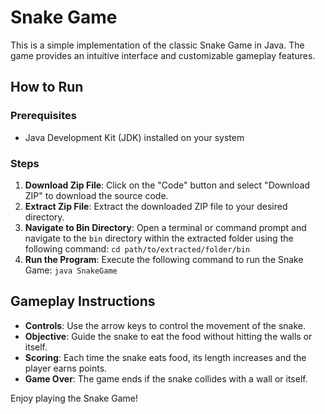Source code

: # Snake Game

This is a simple implementation of the classic Snake Game in Java. The game provides an intuitive interface and customizable gameplay features.

## How to Run

### Prerequisites
- Java Development Kit (JDK) installed on your system

### Steps
1. **Download Zip File**: Click on the "Code" button and select "Download ZIP" to download the source code.
2. **Extract Zip File**: Extract the downloaded ZIP file to your desired directory.
3. **Navigate to Bin Directory**: Open a terminal or command prompt and navigate to the `bin` directory within the extracted folder using the following command:
   `cd path/to/extracted/folder/bin`
4. **Run the Program**: Execute the following command to run the Snake Game:
   `java SnakeGame`

## Gameplay Instructions

- **Controls**: Use the arrow keys to control the movement of the snake.
- **Objective**: Guide the snake to eat the food without hitting the walls or itself.
- **Scoring**: Each time the snake eats food, its length increases and the player earns points.
- **Game Over**: The game ends if the snake collides with a wall or itself.

Enjoy playing the Snake Game!
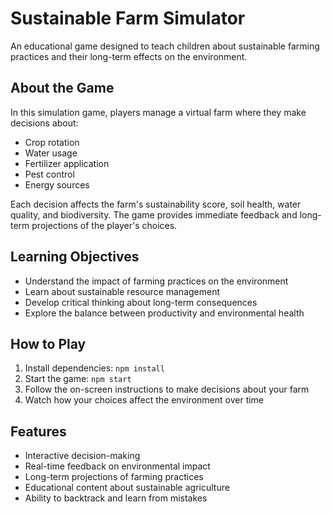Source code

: # Sustainable Farm Simulator

An educational game designed to teach children about sustainable farming practices and their long-term effects on the environment.

## About the Game

In this simulation game, players manage a virtual farm where they make decisions about:
- Crop rotation
- Water usage
- Fertilizer application
- Pest control
- Energy sources

Each decision affects the farm's sustainability score, soil health, water quality, and biodiversity. The game provides immediate feedback and long-term projections of the player's choices.

## Learning Objectives

- Understand the impact of farming practices on the environment
- Learn about sustainable resource management
- Develop critical thinking about long-term consequences
- Explore the balance between productivity and environmental health

## How to Play

1. Install dependencies: `npm install`
2. Start the game: `npm start`
3. Follow the on-screen instructions to make decisions about your farm
4. Watch how your choices affect the environment over time

## Features

- Interactive decision-making
- Real-time feedback on environmental impact
- Long-term projections of farming practices
- Educational content about sustainable agriculture
- Ability to backtrack and learn from mistakes
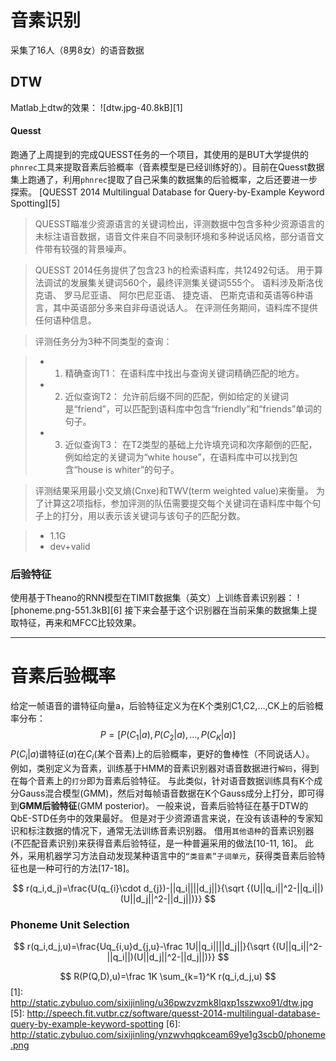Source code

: # 音素识别

采集了16人（8男8女）的语音数据

## DTW
Matlab上dtw的效果：
![dtw.jpg-40.8kB][1]

#### Quesst

跑通了上周提到的完成QUESST任务的一个项目，其使用的是BUT大学提供的`phnrec`工具来提取音素后验概率（音素模型是已经训练好的）。目前在Quesst数据集上跑通了，利用`phnrec`提取了自己采集的数据集的后验概率，之后还要进一步探索。
[QUESST 2014 Multilingual Database for Query-by-Example Keyword Spotting][5]
> QUESST瞄准少资源语言的关键词检出，评测数据中包含多种少资源语言的未标注语音数据，语音文件来自不同录制环境和多种说话风格，部分语音文件带有较强的背景噪声。

> QUESST 2014任务提供了包含23 h的检索语料库，共12492句话。 用于算法调试的发展集关键词560个，最终评测集关键词555个。 语料涉及斯洛伐克语、 罗马尼亚语、 阿尔巴尼亚语、 捷克语、 巴斯克语和英语等6种语言，其中英语部分多来自非母语说话人。 在评测任务期间，语料库不提供任何语种信息。

> 评测任务分为3种不同类型的查询：

> - 1) 精确查询T1： 在语料库中找出与查询关键词精确匹配的地方。
> - 2) 近似查询T2： 允许前后缀不同的匹配，例如给定的关键词是“friend”，可以匹配到语料库中包含“friendly”和“friends”单词的句子。
> - 3) 近似查询T3： 在T2类型的基础上允许填充词和次序颠倒的匹配，例如给定的关键词为“white house”，在语料库中可以找到包含“house is whiter”的句子。

> 评测结果采用最小交叉熵(Cnxe)和TWV(term weighted value)来衡量。 为了计算这2项指标，参加评测的队伍需要提交每个关键词在语料库中每个句子上的打分，用以表示该关键词与该句子的匹配分数。

> - 1.1G
> - dev+valid


### 后验特征

使用基于Theano的RNN模型在TIMIT数据集（英文）上训练音素识别器：
![phoneme.png-551.3kB][6]
接下来会基于这个识别器在当前采集的数据集上提取特征，再来和MFCC比较效果。

---

# 音素后验概率

给定一帧语音的谱特征向量a，后验特征定义为在K个类别C1,C2,…,CK上的后验概率分布：
$$
P = [P(C_1|a),P(C_2|a),\dots,P(C_K|a)]
$$
$P(C_i|a)$谱特征($a$)在$C_i$(某个音素)上的后验概率，更好的鲁棒性（不同说话人）。 
例如，类别定义为音素，训练基于HMM的音素识别器对语音数据进行`解码`，得到在每个音素上的`打分`即为音素后验特征。 与此类似，针对语音数据训练具有K个成分Gauss混合模型(GMM)，然后对每帧语音数据在K个Gauss成分上打分，即可得到**GMM后验特征**(GMM posterior)。 
一般来说，音素后验特征在基于DTW的QbE-STD任务中的效果最好。 但是对于少资源语言来说，在没有该语种的专家知识和标注数据的情况下，通常无法训练音素识别器。 借用`其他语种`的音素识别器(不匹配音素识别)来获得音素后验特征，是一种普遍采用的做法[10-11, 16]。 此外，采用机器学习方法自动发现某种语言中的`“类音素”子词单元`，获得类音素后验特征也是一种可行的方法[17-18]。

$$
r(q_i,d_j)=\frac{U(q_{i}\cdot d_{j})-||q_i||||d_j||}{\sqrt {(U||q_i||^2-||q_i||)(U||d_j||^2-||d_j||)}}
$$

### Phoneme Unit Selection
$$
r(q_i,d_j,u)=\frac{Uq_{i,u}d_{j,u}-\frac 1U||q_i||||d_j||}{\sqrt {(U||q_i||^2-||q_i||)(U||d_j||^2-||d_j||)}}
$$

$$
R(P(Q,D),u)=\frac 1K \sum_{k=1}^K r(q_i,d_j,u)
$$
  [1]: http://static.zybuluo.com/sixijinling/u36pwzvzmk8lqxp1sszwxo91/dtw.jpg
  [5]: http://speech.fit.vutbr.cz/software/quesst-2014-multilingual-database-query-by-example-keyword-spotting
  [6]: http://static.zybuluo.com/sixijinling/ynzwvhqqkceam69ye1g3scb0/phoneme.png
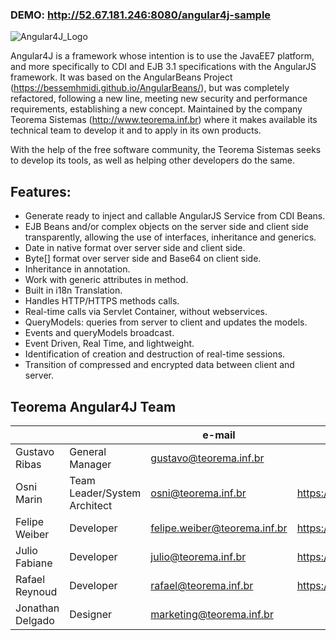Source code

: ### DEMO: http://52.67.181.246:8080/angular4j-sample

![Angular4J_Logo](https://cloud.githubusercontent.com/assets/26282859/23752270/74a4dcfa-04b3-11e7-9500-e373034e47f7.png "Angular4J Logo")

Angular4J is a framework whose intention is to use the JavaEE7 platform, and more specifically to CDI and EJB 3.1 specifications with the AngularJS framework. It was based on the AngularBeans Project (https://bessemhmidi.github.io/AngularBeans/), but was completely refactored, following a new line, meeting new security and performance requirements, establishing a new concept. Maintained by the company Teorema Sistemas (http://www.teorema.inf.br) where it makes available its technical team to develop it and to apply in its own products.

With the help of the free software community, the Teorema Sistemas seeks to develop its tools, as well as helping other developers do the same.

## Features:
- Generate ready to inject and callable AngularJS Service from CDI Beans.
- EJB Beans and/or complex objects on the server side and client side transparently, allowing the use of interfaces, inheritance and generics.
- Date in native format over server side and client side.
- Byte[] format over server side and Base64 on client side.
- Inheritance in annotation.
- Work with generic attributes in method.
- Built in i18n Translation.
- Handles HTTP/HTTPS methods calls.  
- Real-time calls via Servlet Container, without webservices.
- QueryModels: queries from server to client and updates the models.
- Events and queryModels broadcast.
- Event Driven, Real Time, and lightweight.
- Identification of creation and destruction of real-time sessions.
- Transition of compressed and encrypted data between client and server.

## Teorema Angular4J Team

|                 |                              | e-mail                       | github link                     |
| --------------- | ---------------------------- | ---------------------------- | ------------------------------- |
|Gustavo Ribas    | General Manager              | gustavo@teorema.inf.br       |                                 |
|Osni Marin       | Team Leader/System Architect | osni@teorema.inf.br          | https://github.com/osnimarin    |
|Felipe Weiber    | Developer                    | felipe.weiber@teorema.inf.br | https://github.com/fweiber      |
|Julio Fabiane    | Developer                    | julio@teorema.inf.br         | https://github.com/juliofabiane | 
|Rafael Reynoud   | Developer                    | rafael@teorema.inf.br        | https://github.com/rafareypy    |
|Jonathan Delgado | Designer                     | marketing@teorema.inf.br     |                                 |


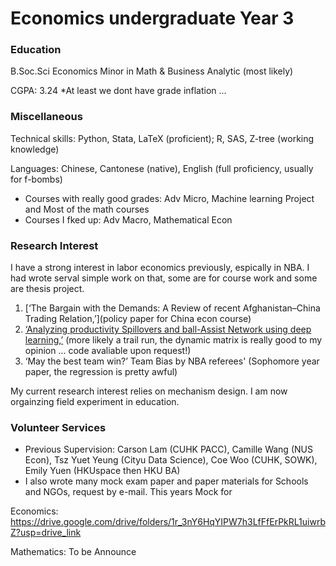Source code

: # Economics undergraduate Year 3

### Education
B.Soc.Sci Economics Minor in Math & Business Analytic (most likely) 

CGPA: 3.24 *At least we dont have grade inflation ...

### Miscellaneous
Technical skills: Python, Stata, LaTeX (proficient); R, SAS, Z-tree (working knowledge)

Languages: Chinese, Cantonese (native), English (full proficiency, usually for f-bombs)


- Courses with really good grades: Adv Micro, Machine learning Project and Most of the math courses
- Courses I fked up: Adv Macro, Mathematical Econ

### Research Interest
I have a strong interest in labor economics previously, espically in NBA. I had wrote serval simple work on that, some are for course work and some are thesis project.

1. [‘The Bargain with the Demands: A Review of recent Afghanistan–China Trading Relation,’](policy paper for China econ course)
2. [‘Analyzing productivity Spillovers and ball-Assist Network using deep learning,’](https://github.com/PerryThePlatypusPlumber/bio/blob/main/MachineLeaning_NBA.pdf) (more likely a trail run, the dynamic matrix is really good to my opinion ... code avaliable upon request!)
3. ‘May the best team win?’ Team Bias by NBA referees' (Sophomore year paper, the regression is pretty awful)

My current research interest relies on mechanism design. I am now orgainzing field experiment in education.

### Volunteer Services
- Previous Supervision: Carson Lam (CUHK PACC), Camille  Wang (NUS Econ), Tsz Yuet Yeung (Cityu Data Science), Coe Woo (CUHK, SOWK), Emily Yuen (HKUspace then HKU BA)
- I also wrote many mock exam paper and paper materials for Schools and NGOs, request by e-mail. This years Mock for 

Economics: https://drive.google.com/drive/folders/1r_3nY6HqYIPW7h3LfFfErPkRL1uiwrbZ?usp=drive_link

Mathematics: To be Announce



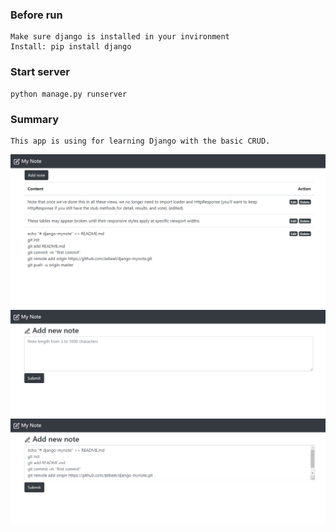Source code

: ### Before run
    Make sure django is installed in your invironment
    Install: pip install django

### Start server
    python manage.py runserver
    
### Summary
    This app is using for learning Django with the basic CRUD.
    
![alt text](https://github.com/zebeel/django-mynote/blob/master/screenshot/home.PNG "Home page")
![alt text](https://github.com/zebeel/django-mynote/blob/master/screenshot/new.PNG "Add new note")
![alt text](https://github.com/zebeel/django-mynote/blob/master/screenshot/edit.PNG "Edit note")
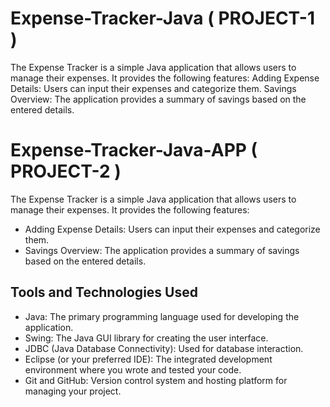 # Expense-Tracker-Java ( PROJECT-1 )
The Expense Tracker is a simple Java application that allows users to manage their expenses. It provides the following features:
Adding Expense Details: Users can input their expenses and categorize them.
Savings Overview: The application provides a summary of savings based on the entered details.

 
# Expense-Tracker-Java-APP ( PROJECT-2 )

The Expense Tracker is a simple Java application that allows users to manage their expenses. It provides the following features:
+ Adding Expense Details: Users can input their expenses and categorize them.
+ Savings Overview: The application provides a summary of savings based on the entered details.

## Tools and Technologies Used
+ Java: The primary programming language used for developing the application.
+ Swing: The Java GUI library for creating the user interface.
+ JDBC (Java Database Connectivity): Used for database interaction.
+ Eclipse (or your preferred IDE): The integrated development environment where you wrote and tested your code.
+ Git and GitHub: Version control system and hosting platform for managing your project.




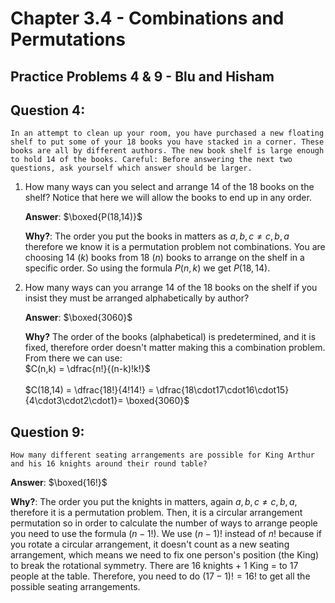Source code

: # Chapter 3.4 - Combinations and Permutations
## Practice Problems 4 & 9 - Blu and Hisham

## Question 4: 
    In an attempt to clean up your room, you have purchased a new floating shelf to put some of your 18 books you have stacked in a corner. These books are all by different authors. The new book shelf is large enough to hold 14 of the books. Careful: Before answering the next two questions, ask yourself which answer should be larger.

1. How many ways can you select and arrange 14 of the 18 books on the shelf? Notice that here we will allow the books to end up in any order.

    **Answer**: $\boxed{P(18,14)}$ 

    **Why?**: The order you put the books in matters as $a,b,c \neq c,b,a$ therefore we know it is a permutation problem not combinations. You are choosing $14$ ($k$) books from $18$ ($n$) books to arrange on the shelf in a specific order. So using the formula $P(n,k)$ we get $P(18,14)$.

2. How many ways can you arrange 14 of the 18 books on the shelf if you insist they must be arranged alphabetically by author?

    **Answer**: $\boxed{3060}$

    **Why?** The order of the books (alphabetical) is predetermined, and it is fixed, therefore order doesn't matter making this a combination problem. From there we can use:
    <br>
    $C(n,k) = \dfrac{n!}{(n-k)!k!}$
    <br>
    <br>
    $C(18,14) = \dfrac{18!}{4!14!} = \dfrac{18\cdot17\cdot16\cdot15}{4\cdot3\cdot2\cdot1}= \boxed{3060}$


## Question 9: 

    How many different seating arrangements are possible for King Arthur and his 16 knights around their round table?

**Answer**: $\boxed{16!}$

**Why?**: The order you put the knights in matters, again $a,b,c \neq c,b,a$, therefore it is a permutation problem. Then, it is a circular arrangement permutation so in order to calculate the number of ways to arrange people you need to use the formula $(n-1!)$. We use $(n-1)!$ instead of $n!$ because if you rotate a circular arrangement, it doesn't count as a new seating arrangement, which means we need to fix one person's position (the King) to break the rotational symmetry. There are $16$ knights + $1$ King $=$ to $17$ people at the table. Therefore, you need to do $(17-1)! = 16!$ to get all the possible seating arrangements.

◇ ◇ ◇

§ What is expected:
Say again, word for word, the lines beginning at the top of the data and ending with the line that has "1. **Download Zip". Skip the pictures.

§ Result for this exercise:
Source code

: # Snake Game

This is a simple implementation of the classic Snake Game in Java. The game provides an intuitive interface and customizable gameplay features.

## How to Run

### Prerequisites
- Java Development Kit (JDK) installed on your system

### Steps
1. **Download Zip File**: Click on the "Code" button and select "Download ZIP" to download the source code.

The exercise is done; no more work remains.